**Instructions for the task**
Throughout the listing that follows, find each line with the word "énergie" and copy it.

===== Data

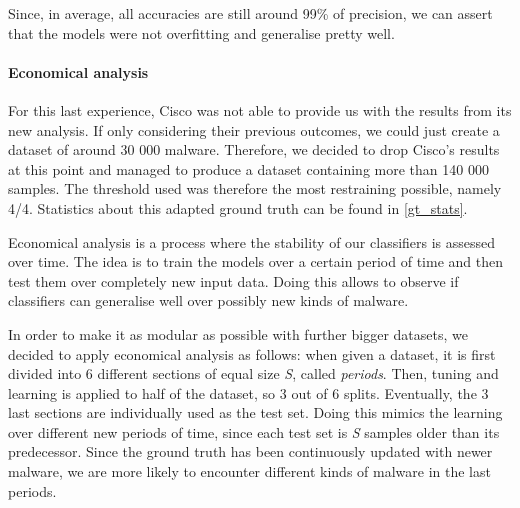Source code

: \begin{table}[H]
    \centering
    \caption{Test accuracies obtained using 5-fold cross-validation}
    \label{Tab:k_fold}
\end{table}

Since, in average, all accuracies are still around 99\% of precision, we can assert that the models were not overfitting and generalise pretty well.

\paragraph{Economical analysis}

For this last experience, Cisco was not able to provide us with the results from its new analysis. If only considering their previous outcomes, we could just create a dataset of around 30 000 malware. Therefore, we decided to drop Cisco's results at this point and managed to produce a dataset containing more than 140 000 samples. The threshold used was therefore the most restraining possible, namely 4/4. Statistics about this adapted ground truth can be found in \autoref{gt_stats}.

Economical analysis is a process where the stability of our classifiers is assessed over time. The idea is to train the models over a certain period of time and then test them over completely new input data. Doing this allows to observe if classifiers can generalise well over possibly new kinds of malware.

In order to make it as modular as possible with further bigger datasets, we decided to apply economical analysis as follows: when given a dataset, it is first divided into 6 different sections of equal size \textit{S}, called \textit{periods}. Then, tuning and learning is applied to half of the dataset, so 3 out of 6 splits. Eventually, the 3 last sections are individually used as the test set. Doing this mimics the learning over different new periods of time, since each test set is \textit{S} samples older than its predecessor. Since the ground truth has been continuously updated with newer malware, we are more likely to encounter different kinds of malware in the last periods. 

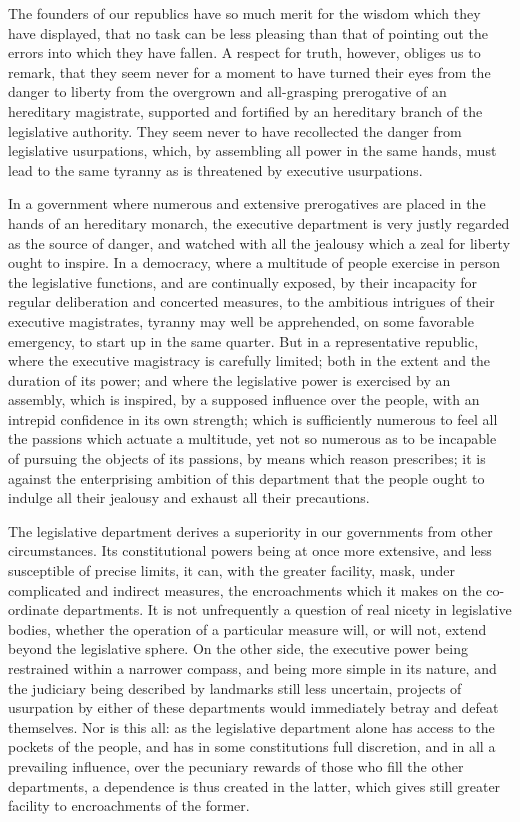 The founders of our republics have so much merit for the wisdom which they have displayed, that no task can be less pleasing than that of pointing out the errors into which they have fallen. A respect for truth, however, obliges us to remark, that they seem never for a moment to have turned their eyes from the danger to liberty from the overgrown and all-grasping prerogative of an hereditary magistrate, supported and fortified by an hereditary branch of the legislative authority. They seem never to have recollected the danger from legislative usurpations, which, by assembling all power in the same hands, must lead to the same tyranny as is threatened by executive usurpations.

In a government where numerous and extensive prerogatives are placed in the hands of an hereditary monarch, the executive department is very justly regarded as the source of danger, and watched with all the jealousy which a zeal for liberty ought to inspire. In a democracy, where a multitude of people exercise in person the legislative functions, and are continually exposed, by their incapacity for regular deliberation and concerted measures, to the ambitious intrigues of their executive magistrates, tyranny may well be apprehended, on some favorable emergency, to start up in the same quarter. But in a representative republic, where the executive magistracy is carefully limited; both in the extent and the duration of its power; and where the legislative power is exercised by an assembly, which is inspired, by a supposed influence over the people, with an intrepid confidence in its own strength; which is sufficiently numerous to feel all the passions which actuate a multitude, yet not so numerous as to be incapable of pursuing the objects of its passions, by means which reason prescribes; it is against the enterprising ambition of this department that the people ought to indulge all their jealousy and exhaust all their precautions.

The legislative department derives a superiority in our governments from other circumstances. Its constitutional powers being at once more extensive, and less susceptible of precise limits, it can, with the greater facility, mask, under complicated and indirect measures, the encroachments which it makes on the co-ordinate departments. It is not unfrequently a question of real nicety in legislative bodies, whether the operation of a particular measure will, or will not, extend beyond the legislative sphere. On the other side, the executive power being restrained within a narrower compass, and being more simple in its nature, and the judiciary being described by landmarks still less uncertain, projects of usurpation by either of these departments would immediately betray and defeat themselves. Nor is this all: as the legislative department alone has access to the pockets of the people, and has in some constitutions full discretion, and in all a prevailing influence, over the pecuniary rewards of those who fill the other departments, a dependence is thus created in the latter, which gives still greater facility to encroachments of the former.

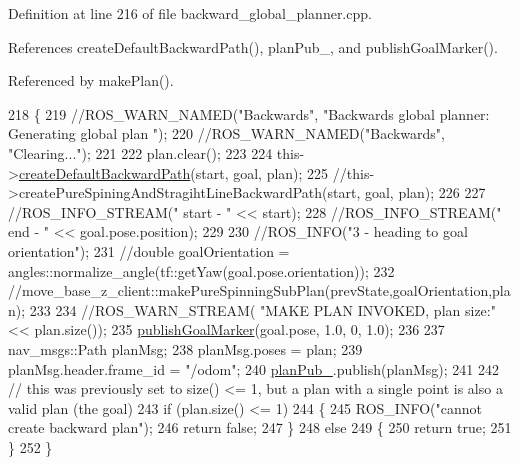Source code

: Definition at line 216 of file backward\+\_\+global\+\_\+planner.\+cpp.



References create\+Default\+Backward\+Path(), plan\+Pub\+\_\+, and publish\+Goal\+Marker().



Referenced by make\+Plan().


\begin{DoxyCode}
218 \{
219     \textcolor{comment}{//ROS\_WARN\_NAMED("Backwards", "Backwards global planner: Generating global plan ");}
220     \textcolor{comment}{//ROS\_WARN\_NAMED("Backwards", "Clearing...");}
221 
222     plan.clear();
223 
224     this->\hyperlink{classmove__base__z__client_1_1backward__global__planner_1_1BackwardGlobalPlanner_a395d7f10f5e8dfb26fe9809912f29795}{createDefaultBackwardPath}(start, goal, plan);
225     \textcolor{comment}{//this->createPureSpiningAndStragihtLineBackwardPath(start, goal, plan);}
226 
227     \textcolor{comment}{//ROS\_INFO\_STREAM(" start - " << start);}
228     \textcolor{comment}{//ROS\_INFO\_STREAM(" end - " << goal.pose.position);}
229 
230     \textcolor{comment}{//ROS\_INFO("3 - heading to goal orientation");}
231     \textcolor{comment}{//double goalOrientation = angles::normalize\_angle(tf::getYaw(goal.pose.orientation));}
232     \textcolor{comment}{//move\_base\_z\_client::makePureSpinningSubPlan(prevState,goalOrientation,plan);}
233 
234     \textcolor{comment}{//ROS\_WARN\_STREAM( "MAKE PLAN INVOKED, plan size:"<< plan.size());}
235     \hyperlink{classmove__base__z__client_1_1backward__global__planner_1_1BackwardGlobalPlanner_adefb1127aa2a4f9c487763aea3817864}{publishGoalMarker}(goal.pose, 1.0, 0, 1.0);
236 
237     nav\_msgs::Path planMsg;
238     planMsg.poses = plan;
239     planMsg.header.frame\_id = \textcolor{stringliteral}{"/odom"};
240     \hyperlink{classmove__base__z__client_1_1backward__global__planner_1_1BackwardGlobalPlanner_ab074d9ac8ea790d7f5275ee27dae940c}{planPub\_}.publish(planMsg);
241 
242     \textcolor{comment}{// this was previously set to size() <= 1, but a plan with a single point is also a valid plan (the
       goal)}
243     \textcolor{keywordflow}{if} (plan.size() <= 1)
244     \{
245         ROS\_INFO(\textcolor{stringliteral}{"cannot create backward plan"});
246         \textcolor{keywordflow}{return} \textcolor{keyword}{false};
247     \}
248     \textcolor{keywordflow}{else}
249     \{
250         \textcolor{keywordflow}{return} \textcolor{keyword}{true};
251     \}
252 \}
\end{DoxyCode}



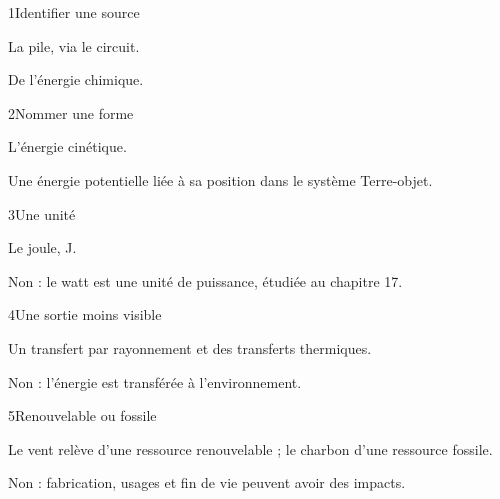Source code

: \par\noindent\begin{minipage}{\linewidth}
\begin{corrige}{1}{Identifier une source}
\begin{questions}
\item La pile, via le circuit.
\item De l’énergie chimique.
\end{questions}
\end{corrige}
\end{minipage}
\par\noindent\begin{minipage}{\linewidth}
\begin{corrige}{2}{Nommer une forme}
\begin{questions}
\item L’énergie cinétique.
\item Une énergie potentielle liée à sa position dans le système Terre-objet.
\end{questions}
\end{corrige}
\end{minipage}
\par\noindent\begin{minipage}{\linewidth}
\begin{corrige}{3}{Une unité}
\begin{questions}
\item Le joule, J.
\item Non : le watt est une unité de puissance, étudiée au chapitre 17.
\end{questions}
\end{corrige}
\end{minipage}
\par\noindent\begin{minipage}{\linewidth}
\begin{corrige}{4}{Une sortie moins visible}
\begin{questions}
\item Un transfert par rayonnement et des transferts thermiques.
\item Non : l’énergie est transférée à l’environnement.
\end{questions}
\end{corrige}
\end{minipage}
\par\noindent\begin{minipage}{\linewidth}
\begin{corrige}{5}{Renouvelable ou fossile}
\begin{questions}
\item Le vent relève d’une ressource renouvelable ; le charbon d’une ressource fossile.
\item Non : fabrication, usages et fin de vie peuvent avoir des impacts.
\end{questions}
\end{corrige}
\end{minipage}
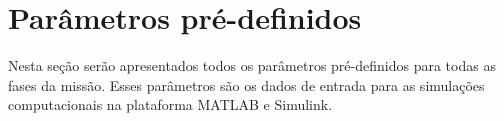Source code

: \section{Parâmetros pré-definidos}

Nesta seção serão apresentados todos os parâmetros pré-definidos para todas as fases da missão.
Esses parâmetros são os dados de entrada para as simulações computacionais na plataforma MATLAB e Simulink.


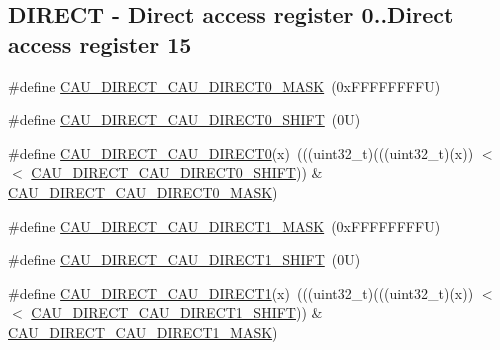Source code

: \subsection*{D\+I\+R\+E\+CT -\/ Direct access register 0..Direct access register 15}
\begin{DoxyCompactItemize}
\item 
\#define \mbox{\hyperlink{group___c_a_u___register___masks_ga44f4bea009f3e9943e310dbbed98f7a3}{C\+A\+U\+\_\+\+D\+I\+R\+E\+C\+T\+\_\+\+C\+A\+U\+\_\+\+D\+I\+R\+E\+C\+T0\+\_\+\+M\+A\+SK}}~(0x\+F\+F\+F\+F\+F\+F\+F\+F\+U)
\item 
\#define \mbox{\hyperlink{group___c_a_u___register___masks_ga53178110db052d34395df9ad7e9afd0e}{C\+A\+U\+\_\+\+D\+I\+R\+E\+C\+T\+\_\+\+C\+A\+U\+\_\+\+D\+I\+R\+E\+C\+T0\+\_\+\+S\+H\+I\+FT}}~(0\+U)
\item 
\#define \mbox{\hyperlink{group___c_a_u___register___masks_ga2cb8f0d18407e272c7d87b9e747f278b}{C\+A\+U\+\_\+\+D\+I\+R\+E\+C\+T\+\_\+\+C\+A\+U\+\_\+\+D\+I\+R\+E\+C\+T0}}(x)~(((uint32\+\_\+t)(((uint32\+\_\+t)(x)) $<$$<$ \mbox{\hyperlink{group___c_a_u___register___masks_ga53178110db052d34395df9ad7e9afd0e}{C\+A\+U\+\_\+\+D\+I\+R\+E\+C\+T\+\_\+\+C\+A\+U\+\_\+\+D\+I\+R\+E\+C\+T0\+\_\+\+S\+H\+I\+FT}})) \& \mbox{\hyperlink{group___c_a_u___register___masks_ga44f4bea009f3e9943e310dbbed98f7a3}{C\+A\+U\+\_\+\+D\+I\+R\+E\+C\+T\+\_\+\+C\+A\+U\+\_\+\+D\+I\+R\+E\+C\+T0\+\_\+\+M\+A\+SK}})
\item 
\#define \mbox{\hyperlink{group___c_a_u___register___masks_ga201696a74ac7fd3db77cd19d3d2110cf}{C\+A\+U\+\_\+\+D\+I\+R\+E\+C\+T\+\_\+\+C\+A\+U\+\_\+\+D\+I\+R\+E\+C\+T1\+\_\+\+M\+A\+SK}}~(0x\+F\+F\+F\+F\+F\+F\+F\+F\+U)
\item 
\#define \mbox{\hyperlink{group___c_a_u___register___masks_ga99cc153a4a7217feeea9ccc898a38d98}{C\+A\+U\+\_\+\+D\+I\+R\+E\+C\+T\+\_\+\+C\+A\+U\+\_\+\+D\+I\+R\+E\+C\+T1\+\_\+\+S\+H\+I\+FT}}~(0\+U)
\item 
\#define \mbox{\hyperlink{group___c_a_u___register___masks_ga187f19ca2f30c2ec338747f4a83f97a4}{C\+A\+U\+\_\+\+D\+I\+R\+E\+C\+T\+\_\+\+C\+A\+U\+\_\+\+D\+I\+R\+E\+C\+T1}}(x)~(((uint32\+\_\+t)(((uint32\+\_\+t)(x)) $<$$<$ \mbox{\hyperlink{group___c_a_u___register___masks_ga99cc153a4a7217feeea9ccc898a38d98}{C\+A\+U\+\_\+\+D\+I\+R\+E\+C\+T\+\_\+\+C\+A\+U\+\_\+\+D\+I\+R\+E\+C\+T1\+\_\+\+S\+H\+I\+FT}})) \& \mbox{\hyperlink{group___c_a_u___register___masks_ga201696a74ac7fd3db77cd19d3d2110cf}{C\+A\+U\+\_\+\+D\+I\+R\+E\+C\+T\+\_\+\+C\+A\+U\+\_\+\+D\+I\+R\+E\+C\+T1\+\_\+\+M\+A\+SK}})
\item 

\end{DoxyCompactItemize}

==========

**Answer box**
\item De l’énergie chimique.
\item L’énergie cinétique.
\item Une énergie potentielle liée à sa position dans le système Terre-objet.
\item Non : l’énergie est transférée à l’environnement.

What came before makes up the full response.